Love, joy, peace, patience, kindness, goodness, faithfulness, gentleness, and self-control are not theological positions, but ways of living. Christ came to show us how to live and Christ appears among us as we live lives of Love. You all are the light of the world, so shine your light in community. (Matthew 5) We become Christlike by devoting ourselves to community, to sharing meals, to praying for one another, to giving your prayers, presence, gifts, service, and witness to the refining of community and the remaking of the world. Love needs a context, a people, a community.
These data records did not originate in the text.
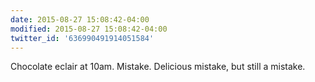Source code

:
 ```yaml
---
date: 2015-08-27 15:08:42-04:00
modified: 2015-08-27 15:08:42-04:00
twitter_id: '636990491914051584'
---
```


  Chocolate eclair at 10am. Mistake. Delicious mistake, but still a mistake.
Today, Amelia, Ben, Emma, and Molly will take their vows to follow Christ and be part of our community. We promise to be devoted to them. We will be asked, “will you nurture one another in the Christian faith and life?” And we will promise, “With God’s help we will proclaim the good news and live according to the example of Christ. We will surround them with a community of love and forgiveness, so that they may grow in service to God and neighbor…”
Let us devote ourselves to Christ’s teachings, to the community, to shared meals, to prayers, to being united, to sharing everything, to selling property and possessions and distributing the proceeds to people in need. And may a sense of awe come over us and May God add to our numbers those finding their way to God’s love. Amen!